Face It…Ellis County Courthouse Has Quite a Story!

     Stone emojis? Well, kind of! These faces silently tell the story of an unrequited love in Ellis County long ago.

     The courthouse itself is exquisite. This 1897 Romanesque Revival stunner was designed by architect J. Riely Gordon.  If you’re a fan of Texas courthouses, you’ve heard his name before, since he designed 18 of them! But this one is undisputedly his masterpiece.

     I promise to tell you more about this beauty another time, but for now we’re just going to talk about those faces! If you feel as if someone is watching you as your walk around the grounds of the courthouse square, you’re probably right.

MABEL’S FABLE

     The story goes that sculptor Harry Herley arrived in Waxahachie in 1895 to work on carvings for the courthouse project during it’s construction. The itinerant English artist moved into Mama Frame’s boarding house, where he met and fell in love with her beautiful 16-year-old daughter Mabel.

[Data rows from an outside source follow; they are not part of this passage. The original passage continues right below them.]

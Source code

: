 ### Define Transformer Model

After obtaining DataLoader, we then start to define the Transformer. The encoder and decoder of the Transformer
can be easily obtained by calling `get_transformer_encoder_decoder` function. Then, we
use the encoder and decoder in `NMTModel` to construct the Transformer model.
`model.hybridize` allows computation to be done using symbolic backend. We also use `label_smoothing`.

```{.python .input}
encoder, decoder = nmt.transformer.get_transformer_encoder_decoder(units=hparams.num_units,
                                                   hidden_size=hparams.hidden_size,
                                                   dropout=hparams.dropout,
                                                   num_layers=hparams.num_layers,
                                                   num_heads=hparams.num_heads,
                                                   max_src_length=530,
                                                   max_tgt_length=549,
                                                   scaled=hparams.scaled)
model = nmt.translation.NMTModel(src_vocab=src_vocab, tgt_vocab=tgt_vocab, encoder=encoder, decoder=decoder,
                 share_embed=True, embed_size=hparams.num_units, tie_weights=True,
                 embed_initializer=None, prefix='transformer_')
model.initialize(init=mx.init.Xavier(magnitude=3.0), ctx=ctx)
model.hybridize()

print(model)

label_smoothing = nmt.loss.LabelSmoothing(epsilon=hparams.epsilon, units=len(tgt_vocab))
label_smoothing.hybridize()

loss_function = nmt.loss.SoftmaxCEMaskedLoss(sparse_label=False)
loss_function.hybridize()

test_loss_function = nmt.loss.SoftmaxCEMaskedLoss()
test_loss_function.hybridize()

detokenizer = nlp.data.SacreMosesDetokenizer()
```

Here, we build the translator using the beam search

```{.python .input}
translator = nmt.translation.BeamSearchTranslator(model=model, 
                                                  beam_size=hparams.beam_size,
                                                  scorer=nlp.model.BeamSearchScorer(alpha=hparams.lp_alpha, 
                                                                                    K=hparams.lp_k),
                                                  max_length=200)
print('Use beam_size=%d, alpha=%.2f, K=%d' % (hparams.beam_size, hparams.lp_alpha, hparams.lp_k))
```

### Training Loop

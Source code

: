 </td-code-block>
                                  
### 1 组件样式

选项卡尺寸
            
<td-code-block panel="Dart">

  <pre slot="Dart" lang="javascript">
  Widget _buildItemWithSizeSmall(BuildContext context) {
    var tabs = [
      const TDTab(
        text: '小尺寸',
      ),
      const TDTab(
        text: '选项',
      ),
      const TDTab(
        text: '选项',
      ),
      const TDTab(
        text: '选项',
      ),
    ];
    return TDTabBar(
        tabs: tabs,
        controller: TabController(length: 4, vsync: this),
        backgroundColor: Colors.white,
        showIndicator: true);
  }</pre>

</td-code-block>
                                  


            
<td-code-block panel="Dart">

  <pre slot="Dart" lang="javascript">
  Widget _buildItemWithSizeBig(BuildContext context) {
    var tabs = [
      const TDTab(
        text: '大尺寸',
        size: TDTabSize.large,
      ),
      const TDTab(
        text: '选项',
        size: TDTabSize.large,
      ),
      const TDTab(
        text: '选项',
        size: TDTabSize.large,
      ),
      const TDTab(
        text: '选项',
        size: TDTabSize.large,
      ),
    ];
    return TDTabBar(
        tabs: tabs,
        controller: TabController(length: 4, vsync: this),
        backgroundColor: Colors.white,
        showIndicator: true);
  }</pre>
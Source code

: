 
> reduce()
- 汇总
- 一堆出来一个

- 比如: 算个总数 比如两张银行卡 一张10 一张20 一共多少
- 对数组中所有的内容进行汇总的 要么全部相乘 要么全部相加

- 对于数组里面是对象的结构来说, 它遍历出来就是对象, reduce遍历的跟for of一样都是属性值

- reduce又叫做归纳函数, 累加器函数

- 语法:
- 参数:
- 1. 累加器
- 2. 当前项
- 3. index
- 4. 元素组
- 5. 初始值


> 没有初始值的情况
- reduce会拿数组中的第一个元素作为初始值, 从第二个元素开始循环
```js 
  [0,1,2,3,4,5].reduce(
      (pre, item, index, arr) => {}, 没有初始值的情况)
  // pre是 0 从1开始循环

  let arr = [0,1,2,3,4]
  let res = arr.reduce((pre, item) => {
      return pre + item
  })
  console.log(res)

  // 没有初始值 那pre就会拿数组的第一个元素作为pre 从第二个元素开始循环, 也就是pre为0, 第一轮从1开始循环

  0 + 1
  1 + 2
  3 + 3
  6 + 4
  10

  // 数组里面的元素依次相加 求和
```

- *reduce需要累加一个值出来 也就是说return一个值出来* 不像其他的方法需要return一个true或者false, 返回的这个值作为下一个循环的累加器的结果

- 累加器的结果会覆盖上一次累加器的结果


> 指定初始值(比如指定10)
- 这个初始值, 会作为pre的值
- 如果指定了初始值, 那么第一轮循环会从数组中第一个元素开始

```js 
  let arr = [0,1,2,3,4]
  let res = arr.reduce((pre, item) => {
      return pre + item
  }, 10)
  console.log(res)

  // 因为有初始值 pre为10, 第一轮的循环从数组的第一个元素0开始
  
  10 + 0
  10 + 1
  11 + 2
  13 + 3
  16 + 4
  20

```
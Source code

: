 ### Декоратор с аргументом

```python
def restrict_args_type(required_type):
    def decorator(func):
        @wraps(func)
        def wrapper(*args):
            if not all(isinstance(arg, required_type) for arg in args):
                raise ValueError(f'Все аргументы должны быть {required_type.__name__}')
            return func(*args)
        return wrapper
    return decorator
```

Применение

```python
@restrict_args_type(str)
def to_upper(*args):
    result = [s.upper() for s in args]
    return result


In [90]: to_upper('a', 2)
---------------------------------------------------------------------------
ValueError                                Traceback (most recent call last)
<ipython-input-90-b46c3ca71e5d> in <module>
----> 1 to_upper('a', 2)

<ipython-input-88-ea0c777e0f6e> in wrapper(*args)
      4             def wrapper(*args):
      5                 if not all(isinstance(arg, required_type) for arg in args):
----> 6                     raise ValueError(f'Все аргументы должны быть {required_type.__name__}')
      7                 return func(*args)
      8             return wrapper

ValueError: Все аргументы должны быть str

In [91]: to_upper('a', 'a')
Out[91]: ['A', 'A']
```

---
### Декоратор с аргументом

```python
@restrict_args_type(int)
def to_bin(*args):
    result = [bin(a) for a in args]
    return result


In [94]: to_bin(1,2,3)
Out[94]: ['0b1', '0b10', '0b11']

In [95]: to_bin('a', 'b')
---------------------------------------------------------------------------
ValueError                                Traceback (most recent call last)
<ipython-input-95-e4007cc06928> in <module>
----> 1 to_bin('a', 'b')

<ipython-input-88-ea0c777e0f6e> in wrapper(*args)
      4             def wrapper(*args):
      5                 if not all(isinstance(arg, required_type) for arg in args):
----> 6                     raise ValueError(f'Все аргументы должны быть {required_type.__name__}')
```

     As his work continued on the courthouse, Harry’s love for Mabel grew, and he carved her angelic countenance to top the exterior columns of the courthouse.

 

     But, as fate would have it, the love was unrequited and Mabel discouraged his constant attentions. As it became apparent to Harry that his love wasn’t returned, his disappointment slowly turned into bitterness, and the faces he carved to represent Mabel progressed from beautiful to grotesque and twisted. A lasting revenge for his broken heart.

     The townspeople weren’t too happy about the unattractive faces on the courthouse they had spend so much money to build, and one story relates that the cattlemen and farmers even tarred and feathered poor ol’ Harry and ran him out of town on a rail.

     It’s a sad, but terrific tale ripe for retelling through the generations.

Spoiler alert: If you’re charmed by the legend and would prefer

to leave it at that . . .you might want to stop reading this now.

THE TRUTH

     Mabel’s mother Hattie, although a widow, didn’t seem to be running a boarding house according to the federal census. Even if she had been, the chances are that Herley never met the Frame family.

     The biggest obstacle to this story were the characters were when it was supposedly taking place.

     The stone sculptures for the courthouse were sub-contracted to the Dallas firm of German stonemason Theodore Beilharz. Hervey, who worked for the company at the time, is created with carving the exquisite red sandstone capitals perched atop the polished pink granite columns, but he also supervised other carvers who worked on the project.

     The carvings would have been created in the Beilharz’s Pacific and Hawkins Stoneyard in Dallas and shipped to Waxahachie by rail as finished pieces, ready to mount in place.

     So…if Hervey wasn’t actually in Waxahachie, he certainly wasn’t occupied falling in love with one of its residents.

 

     There’s no record of Hervey coming to town until the summer of 1896, a year after his work for the courthouse was completed, to work on another stone carving assignment for a prominent businessman.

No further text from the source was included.